Westpac spokesman David Lording yesterday confirmed the email from the bank’s youth network was sent to as many as 10,000 of the bank’s 40,000 employees and admitted the figure of 3000 suicides was a “mistake”. The research cited was talking about only suicide attempts.
“We said that we would get that information clarified to the staff and we will do that,” Mr Lording said.
According to the Australian Bureau of Statistics, there have been fewer than 2795 deaths a year on average from suicide over the past five years. It did not list motives for the suicides.
Maurice Newman, a former chairman of the Australian Securities Exchange and ABC, argued it was incumbent on Westpac to correct the record.

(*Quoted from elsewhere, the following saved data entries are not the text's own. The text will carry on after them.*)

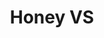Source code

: --- 
title: "Honey VS"
publishdate: "2019-5-9T16:48:46+02:00"
src: "https://365manga.net/manga/honey-vs"
image: "https://data.365manga.net/images/thumbnails/19407-honey-vs.jpg"
description: "Go Nagai's classic sexy heroine Cutey Honey has returned! In this new manga series drawn by Masaki Segawa (author of Basilisk and Y+M), Honey meets other classic Go Nagai characters as she battles the evil forces of Panther Claw. Related: > Cutey Honey ( http://www.batoto.net/comic/_/comics/cutey-honey-r8764 ) > Cutie Honey a Go Go! ( http://www.batoto.net/comic/_/comics/cutie-honey-a-go-go-r9711 )"
---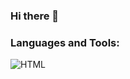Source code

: ### Hi there 👋

### Languages and Tools:
![HTML](https://img.shields.io/badge/-HTML-141414?style=for-the-badge&logo=HTML&logoColor=EB4C42)

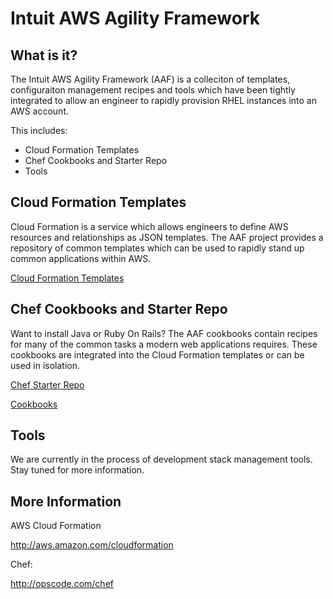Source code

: Intuit AWS Agility Framework
============================

What is it?
-----------

The Intuit AWS Agility Framework (AAF) is a colleciton of templates, configuraiton management recipes and tools which have been tightly integrated to allow an engineer to rapidly provision RHEL instances into an AWS account.  

This includes:

* Cloud Formation Templates
* Chef Cookbooks and Starter Repo
* Tools

Cloud Formation Templates
-------------------------

Cloud Formation is a service which allows engineers to define AWS resources and relationships as JSON templates.  The AAF project provides a repository of common templates which can be used to rapidly stand up common applications within AWS.

[Cloud Formation Templates](https://github.com/live-community/cloud_formation_templates)

Chef Cookbooks and Starter Repo
-----------------------------

Want to install Java or Ruby On Rails?  The AAF cookbooks contain recipes for many of the common tasks a modern web applications requires.  These cookbooks are integrated into the Cloud Formation templates or can be used in isolation.  

[Chef Starter Repo](https://github.com/live-community/chef-repo)

[Cookbooks](https://github.com/live-community/cookbooks)

Tools
-----

We are currently in the process of development stack management tools.  Stay tuned for more information.

More Information
----------------

AWS Cloud Formation

http://aws.amazon.com/cloudformation

Chef:

http://opscode.com/chef
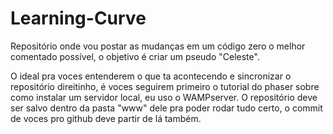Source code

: # Learning-Curve
Repositório onde vou postar as mudanças em um código zero o melhor comentado possível, o objetivo é criar um pseudo "Celeste".

O ideal pra voces entenderem o que ta acontecendo e sincronizar o repositório direitinho, é voces seguirem primeiro o tutorial do phaser sobre como instalar um servidor local, eu uso o WAMPserver. O repositório deve ser salvo dentro da pasta "www" dele pra poder rodar tudo certo, o commit de voces pro github deve partir de lá também.

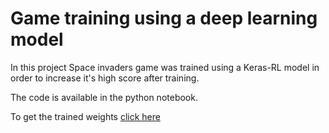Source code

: # Game training using a deep learning model
In this project Space invaders game was trained using a Keras-RL model in order to increase it's high score after training.

The code is available in the python notebook.

To get the trained weights [click here](https://drive.google.com/file/d/1TgfGittIQC2KhNbut2l4NSASUr0swe1u/edit)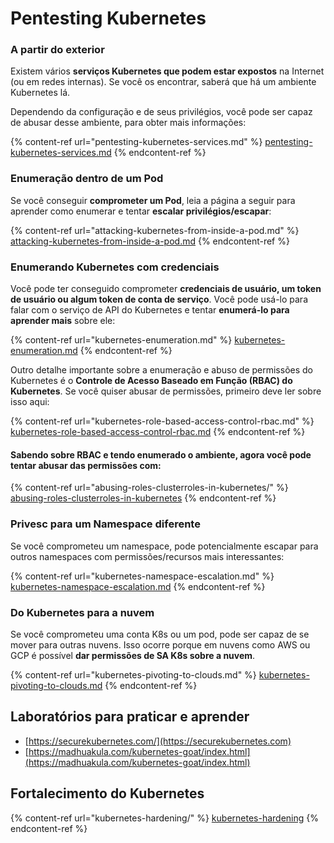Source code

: # Pentesting Kubernetes

### A partir do exterior

Existem vários **serviços Kubernetes que podem estar expostos** na Internet (ou em redes internas). Se você os encontrar, saberá que há um ambiente Kubernetes lá.

Dependendo da configuração e de seus privilégios, você pode ser capaz de abusar desse ambiente, para obter mais informações:

{% content-ref url="pentesting-kubernetes-services.md" %}
[pentesting-kubernetes-services.md](pentesting-kubernetes-services.md)
{% endcontent-ref %}

### Enumeração dentro de um Pod

Se você conseguir **comprometer um Pod**, leia a página a seguir para aprender como enumerar e tentar **escalar privilégios/escapar**:

{% content-ref url="attacking-kubernetes-from-inside-a-pod.md" %}
[attacking-kubernetes-from-inside-a-pod.md](attacking-kubernetes-from-inside-a-pod.md)
{% endcontent-ref %}

### Enumerando Kubernetes com credenciais

Você pode ter conseguido comprometer **credenciais de usuário, um token de usuário ou algum token de conta de serviço**. Você pode usá-lo para falar com o serviço de API do Kubernetes e tentar **enumerá-lo para aprender mais** sobre ele:

{% content-ref url="kubernetes-enumeration.md" %}
[kubernetes-enumeration.md](kubernetes-enumeration.md)
{% endcontent-ref %}

Outro detalhe importante sobre a enumeração e abuso de permissões do Kubernetes é o **Controle de Acesso Baseado em Função (RBAC) do Kubernetes**. Se você quiser abusar de permissões, primeiro deve ler sobre isso aqui:

{% content-ref url="kubernetes-role-based-access-control-rbac.md" %}
[kubernetes-role-based-access-control-rbac.md](kubernetes-role-based-access-control-rbac.md)
{% endcontent-ref %}

#### Sabendo sobre RBAC e tendo enumerado o ambiente, agora você pode tentar abusar das permissões com:

{% content-ref url="abusing-roles-clusterroles-in-kubernetes/" %}
[abusing-roles-clusterroles-in-kubernetes](abusing-roles-clusterroles-in-kubernetes/)
{% endcontent-ref %}

### Privesc para um Namespace diferente

Se você comprometeu um namespace, pode potencialmente escapar para outros namespaces com permissões/recursos mais interessantes:

{% content-ref url="kubernetes-namespace-escalation.md" %}
[kubernetes-namespace-escalation.md](kubernetes-namespace-escalation.md)
{% endcontent-ref %}

### Do Kubernetes para a nuvem

Se você comprometeu uma conta K8s ou um pod, pode ser capaz de se mover para outras nuvens. Isso ocorre porque em nuvens como AWS ou GCP é possível **dar permissões de SA K8s sobre a nuvem**.

{% content-ref url="kubernetes-pivoting-to-clouds.md" %}
[kubernetes-pivoting-to-clouds.md](kubernetes-pivoting-to-clouds.md)
{% endcontent-ref %}

## Laboratórios para praticar e aprender

* [https://securekubernetes.com/](https://securekubernetes.com)
* [https://madhuakula.com/kubernetes-goat/index.html](https://madhuakula.com/kubernetes-goat/index.html)

## Fortalecimento do Kubernetes

{% content-ref url="kubernetes-hardening/" %}
[kubernetes-hardening](kubernetes-hardening/)
{% endcontent-ref %}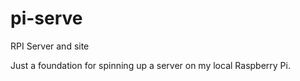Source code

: # pi-serve
RPI Server and site

Just a foundation for spinning up a server on my local Raspberry Pi.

“It is a dangerous precedent for companies to come out and prosecute social issues. That is for politicians,” Mr Newman said. “I question whether that is something that companies should be occupying their time with.”
The criticism of the Westpac email came as the No campaign secured a venue for its Hobart rally tonight, but only after a another rebuff from a third venue.
Coalition for Marriage spokeswoman Monica Doumit said the management of one of the venues that previously had refused to host the event — the University of Tasmania’s Stanley Burbury Lecture Theatre — had reversed its position.
“The vice-chancellor (Peter Rathjen) suggested we reapply for the venue. We did that. Then we got confirmation that they approved it now,’’ Ms Doumit said.
The rally will include speakers such as Australian Conservatives senator Cory Bernardi, Victorian Liberal MP Kevin Andrews, Hobart archbishop Julian Porteous and Australian Christian Lobby managing director Lyle Shelton.
Prominent Nationals and Liberal MPs yesterday joined a chorus of criticism of Westpac over the email to workers.
Senator Matt Canavan, a No campaigner and former cabinet minister, said the bank’s youth network, representing staff younger than 30, was trying to “blackmail other Australians through guilt into agreeing with them”.
“It is also contemptible to use the always tragic circumstances of suicide to try and win a political debate,” Senator Canavan said.
Immigration Minister Peter Dutton also questioned why Westpac was involved in the same-sex marriage debate.
“Stick to your knitting,” Mr Dutton said on Sydney 2GB radio.
The email told staff that Westpac had signed an open letter last year supporting same-sex marriage. “This is a no-brainer (if Tony Abbott’s daughter is publicly voting ‘Yes’, so should you),” the email said. “Along with ensuring all our colleagues ... feel included and have equal rights, legalising SSM would prevent 3000 suicides per year.”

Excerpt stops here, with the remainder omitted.